- [WHAT YOU ARE ASKED TO DO]: The copy has to match the data exactly and leave out every picture.

[Stored data entries]
*** Block opens ***

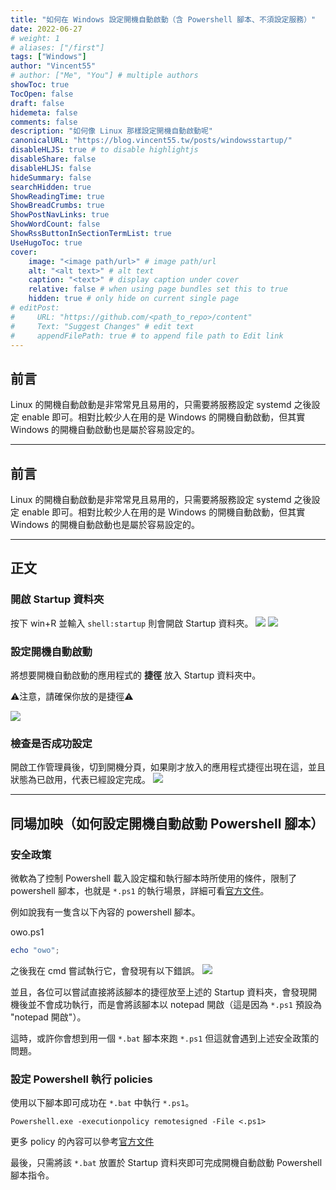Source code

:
 ```yaml
---
title: "如何在 Windows 設定開機自動啟動（含 Powershell 腳本、不須設定服務）"
date: 2022-06-27
# weight: 1
# aliases: ["/first"]
tags: ["Windows"]
author: "Vincent55"
# author: ["Me", "You"] # multiple authors
showToc: true
TocOpen: false
draft: false
hidemeta: false
comments: false
description: "如何像 Linux 那樣設定開機自動啟動呢"
canonicalURL: "https://blog.vincent55.tw/posts/windowsstartup/"
disableHLJS: true # to disable highlightjs
disableShare: false
disableHLJS: false
hideSummary: false
searchHidden: true
ShowReadingTime: true
ShowBreadCrumbs: true
ShowPostNavLinks: true
ShowWordCount: false
ShowRssButtonInSectionTermList: true
UseHugoToc: true
cover:
    image: "<image path/url>" # image path/url
    alt: "<alt text>" # alt text
    caption: "<text>" # display caption under cover
    relative: false # when using page bundles set this to true
    hidden: true # only hide on current single page
# editPost:
#     URL: "https://github.com/<path_to_repo>/content"
#     Text: "Suggest Changes" # edit text
#     appendFilePath: true # to append file path to Edit link
---
```



## 前言
Linux 的開機自動啟動是非常常見且易用的，只需要將服務設定 systemd 之後設定 enable 即可。相對比較少人在用的是 Windows 的開機自動啟動，但其實 Windows 的開機自動啟動也是屬於容易設定的。

---
## 前言
Linux 的開機自動啟動是非常常見且易用的，只需要將服務設定 systemd 之後設定 enable 即可。相對比較少人在用的是 Windows 的開機自動啟動，但其實 Windows 的開機自動啟動也是屬於容易設定的。

---

## 正文

### 開啟 Startup 資料夾
按下 win+R 並輸入 `shell:startup` 則會開啟 Startup 資料夾。
![](https://i.imgur.com/533iEgy.png)
![](https://i.imgur.com/QUkh2pf.png)

### 設定開機自動啟動
將想要開機自動啟動的應用程式的 **捷徑** 放入 Startup 資料夾中。


⚠️注意，請確保你放的是捷徑⚠️

![](https://i.imgur.com/uIXwEwY.png)

### 檢查是否成功設定
開啟工作管理員後，切到開機分頁，如果剛才放入的應用程式捷徑出現在這，並且狀態為已啟用，代表已經設定完成。
![](https://i.imgur.com/PBEyHxR.png)

---

## 同場加映（如何設定開機自動啟動 Powershell 腳本）
### 安全政策
微軟為了控制 Powershell 載入設定檔和執行腳本時所使用的條件，限制了 powershell 腳本，也就是 `*.ps1` 的執行場景，詳細可看[官方文件](https:/go.microsoft.com/fwlink/?LinkID=135170)。

例如說我有一隻含以下內容的 powershell 腳本。

owo.ps1
```powershell
echo "owo";
```
之後我在 cmd 嘗試執行它，會發現有以下錯誤。
![](https://i.imgur.com/3R7Us9s.png)

並且，各位可以嘗試直接將該腳本的捷徑放至上述的 Startup 資料夾，會發現開機後並不會成功執行，而是會將該腳本以 notepad 開啟（這是因為 `*.ps1` 預設為 "notepad 開啟"）。

這時，或許你會想到用一個 `*.bat` 腳本來跑 `*.ps1` 但這就會遇到上述安全政策的問題。

### 設定 Powershell 執行 policies

使用以下腳本即可成功在 `*.bat` 中執行 `*.ps1`。
```
Powershell.exe -executionpolicy remotesigned -File <.ps1>
```

更多 policy 的內容可以參考[官方文件](https://docs.microsoft.com/zh-tw/powershell/module/microsoft.powershell.core/about/about_execution_policies?view=powershell-7.2)

最後，只需將該 `*.bat` 放置於 Startup 資料夾即可完成開機自動啟動 Powershell 腳本指令。


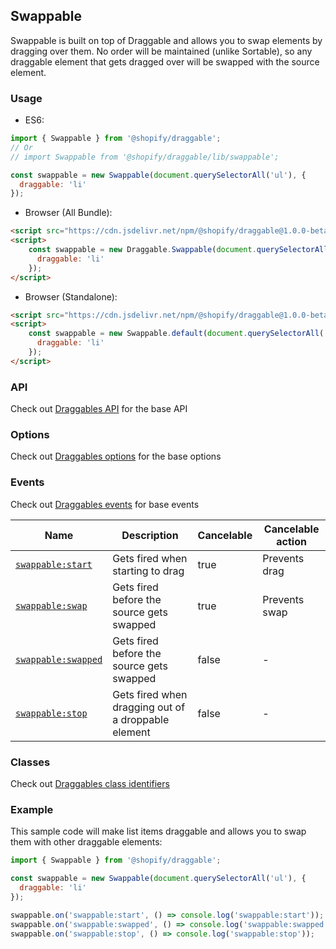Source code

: ## Swappable

Swappable is built on top of Draggable and allows you to swap elements by dragging over them. No order will be maintained (unlike Sortable),
so any draggable element that gets dragged over will be swapped with the source element.

### Usage

- ES6:
```js
import { Swappable } from '@shopify/draggable';
// Or
// import Swappable from '@shopify/draggable/lib/swappable';

const swappable = new Swappable(document.querySelectorAll('ul'), {
  draggable: 'li'
});
```

- Browser (All Bundle):
```html
<script src="https://cdn.jsdelivr.net/npm/@shopify/draggable@1.0.0-beta.12/lib/draggable.bundle.js"></script>
<script>
    const swappable = new Draggable.Swappable(document.querySelectorAll('ul'), {
      draggable: 'li'
    });
</script>
```

- Browser (Standalone):
```html
<script src="https://cdn.jsdelivr.net/npm/@shopify/draggable@1.0.0-beta.12/lib/swappable.js"></script>
<script>
    const swappable = new Swappable.default(document.querySelectorAll('ul'), {
      draggable: 'li'
    });
</script>
```

### API

Check out [Draggables API](../Draggable#api) for the base API

### Options

Check out [Draggables options](../Draggable#options) for the base options

### Events

Check out [Draggables events](../Draggable#events) for base events

| Name                                    | Description                                         | Cancelable | Cancelable action |
| --------------------------------------- | --------------------------------------------------- | ---------- | ----------------- |
| [`swappable:start`][swappablestart]     | Gets fired when starting to drag                    | true       | Prevents drag     |
| [`swappable:swap`][swappableswap]       | Gets fired before the source gets swapped           | true       | Prevents swap     |
| [`swappable:swapped`][swappableswapped] | Gets fired before the source gets swapped           | false      | -                 |
| [`swappable:stop`][swappablestop]       | Gets fired when dragging out of a droppable element | false      | -                 |

[swappablestart]: SwappableEvent#swappablestartevent
[swappableswap]: SwappableEvent#swappableswapevent
[swappableswapped]: SwappableEvent#swappableswappedevent
[swappablestop]: SwappableEvent#swappablestopevent

### Classes

Check out [Draggables class identifiers](../Draggable#classes)

### Example

This sample code will make list items draggable and allows you to swap them with other draggable elements:

```js
import { Swappable } from '@shopify/draggable';

const swappable = new Swappable(document.querySelectorAll('ul'), {
  draggable: 'li'
});

swappable.on('swappable:start', () => console.log('swappable:start'));
swappable.on('swappable:swapped', () => console.log('swappable:swapped'));
swappable.on('swappable:stop', () => console.log('swappable:stop'));
```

*** Block closes ***

- [OUTPUT FOR THIS EXERCISE]:
Source code

:
 ```yaml
---
title: "如何在 Windows 設定開機自動啟動（含 Powershell 腳本、不須設定服務）"
date: 2022-06-27
# weight: 1
# aliases: ["/first"]
tags: ["Windows"]
author: "Vincent55"
# author: ["Me", "You"] # multiple authors
showToc: true
TocOpen: false
draft: false
hidemeta: false
comments: false
description: "如何像 Linux 那樣設定開機自動啟動呢"
canonicalURL: "https://blog.vincent55.tw/posts/windowsstartup/"
disableHLJS: true # to disable highlightjs
disableShare: false
disableHLJS: false
hideSummary: false
searchHidden: true
ShowReadingTime: true
ShowBreadCrumbs: true
ShowPostNavLinks: true
ShowWordCount: false
ShowRssButtonInSectionTermList: true
UseHugoToc: true
cover:
    image: "<image path/url>" # image path/url
    alt: "<alt text>" # alt text
    caption: "<text>" # display caption under cover
    relative: false # when using page bundles set this to true
    hidden: true # only hide on current single page
# editPost:
#     URL: "https://github.com/<path_to_repo>/content"
#     Text: "Suggest Changes" # edit text
#     appendFilePath: true # to append file path to Edit link
---
```



## 前言
Linux 的開機自動啟動是非常常見且易用的，只需要將服務設定 systemd 之後設定 enable 即可。相對比較少人在用的是 Windows 的開機自動啟動，但其實 Windows 的開機自動啟動也是屬於容易設定的。

---
## 前言
Linux 的開機自動啟動是非常常見且易用的，只需要將服務設定 systemd 之後設定 enable 即可。相對比較少人在用的是 Windows 的開機自動啟動，但其實 Windows 的開機自動啟動也是屬於容易設定的。

---

## 正文

### 開啟 Startup 資料夾
按下 win+R 並輸入 `shell:startup` 則會開啟 Startup 資料夾。
![](https://i.imgur.com/533iEgy.png)
![](https://i.imgur.com/QUkh2pf.png)

### 設定開機自動啟動
將想要開機自動啟動的應用程式的 **捷徑** 放入 Startup 資料夾中。


⚠️注意，請確保你放的是捷徑⚠️

![](https://i.imgur.com/uIXwEwY.png)

### 檢查是否成功設定
開啟工作管理員後，切到開機分頁，如果剛才放入的應用程式捷徑出現在這，並且狀態為已啟用，代表已經設定完成。
![](https://i.imgur.com/PBEyHxR.png)

---

## 同場加映（如何設定開機自動啟動 Powershell 腳本）
### 安全政策
微軟為了控制 Powershell 載入設定檔和執行腳本時所使用的條件，限制了 powershell 腳本，也就是 `*.ps1` 的執行場景，詳細可看[官方文件](https:/go.microsoft.com/fwlink/?LinkID=135170)。

例如說我有一隻含以下內容的 powershell 腳本。

owo.ps1
```powershell
echo "owo";
```
之後我在 cmd 嘗試執行它，會發現有以下錯誤。
![](https://i.imgur.com/3R7Us9s.png)

並且，各位可以嘗試直接將該腳本的捷徑放至上述的 Startup 資料夾，會發現開機後並不會成功執行，而是會將該腳本以 notepad 開啟（這是因為 `*.ps1` 預設為 "notepad 開啟"）。

這時，或許你會想到用一個 `*.bat` 腳本來跑 `*.ps1` 但這就會遇到上述安全政策的問題。

### 設定 Powershell 執行 policies

使用以下腳本即可成功在 `*.bat` 中執行 `*.ps1`。
```
Powershell.exe -executionpolicy remotesigned -File <.ps1>
```

更多 policy 的內容可以參考[官方文件](https://docs.microsoft.com/zh-tw/powershell/module/microsoft.powershell.core/about/about_execution_policies?view=powershell-7.2)

最後，只需將該 `*.bat` 放置於 Startup 資料夾即可完成開機自動啟動 Powershell 腳本指令。


Source code

: ## Swappable

Swappable is built on top of Draggable and allows you to swap elements by dragging over them. No order will be maintained (unlike Sortable),
so any draggable element that gets dragged over will be swapped with the source element.

### Usage

- ES6:
```js
import { Swappable } from '@shopify/draggable';
// Or
// import Swappable from '@shopify/draggable/lib/swappable';

const swappable = new Swappable(document.querySelectorAll('ul'), {
  draggable: 'li'
});
```

- Browser (All Bundle):
```html
<script src="https://cdn.jsdelivr.net/npm/@shopify/draggable@1.0.0-beta.12/lib/draggable.bundle.js"></script>
<script>
    const swappable = new Draggable.Swappable(document.querySelectorAll('ul'), {
      draggable: 'li'
    });
</script>
```

- Browser (Standalone):
```html
<script src="https://cdn.jsdelivr.net/npm/@shopify/draggable@1.0.0-beta.12/lib/swappable.js"></script>
<script>
    const swappable = new Swappable.default(document.querySelectorAll('ul'), {
      draggable: 'li'
    });
</script>
```

### API

Check out [Draggables API](../Draggable#api) for the base API

### Options

Check out [Draggables options](../Draggable#options) for the base options

### Events

Check out [Draggables events](../Draggable#events) for base events

| Name                                    | Description                                         | Cancelable | Cancelable action |
| --------------------------------------- | --------------------------------------------------- | ---------- | ----------------- |
| [`swappable:start`][swappablestart]     | Gets fired when starting to drag                    | true       | Prevents drag     |
| [`swappable:swap`][swappableswap]       | Gets fired before the source gets swapped           | true       | Prevents swap     |
| [`swappable:swapped`][swappableswapped] | Gets fired before the source gets swapped           | false      | -                 |
| [`swappable:stop`][swappablestop]       | Gets fired when dragging out of a droppable element | false      | -                 |

[swappablestart]: SwappableEvent#swappablestartevent
[swappableswap]: SwappableEvent#swappableswapevent
[swappableswapped]: SwappableEvent#swappableswappedevent
[swappablestop]: SwappableEvent#swappablestopevent

### Classes

Check out [Draggables class identifiers](../Draggable#classes)

### Example

This sample code will make list items draggable and allows you to swap them with other draggable elements:

```js
import { Swappable } from '@shopify/draggable';

const swappable = new Swappable(document.querySelectorAll('ul'), {
  draggable: 'li'
});

swappable.on('swappable:start', () => console.log('swappable:start'));
swappable.on('swappable:swapped', () => console.log('swappable:swapped'));
swappable.on('swappable:stop', () => console.log('swappable:stop'));
```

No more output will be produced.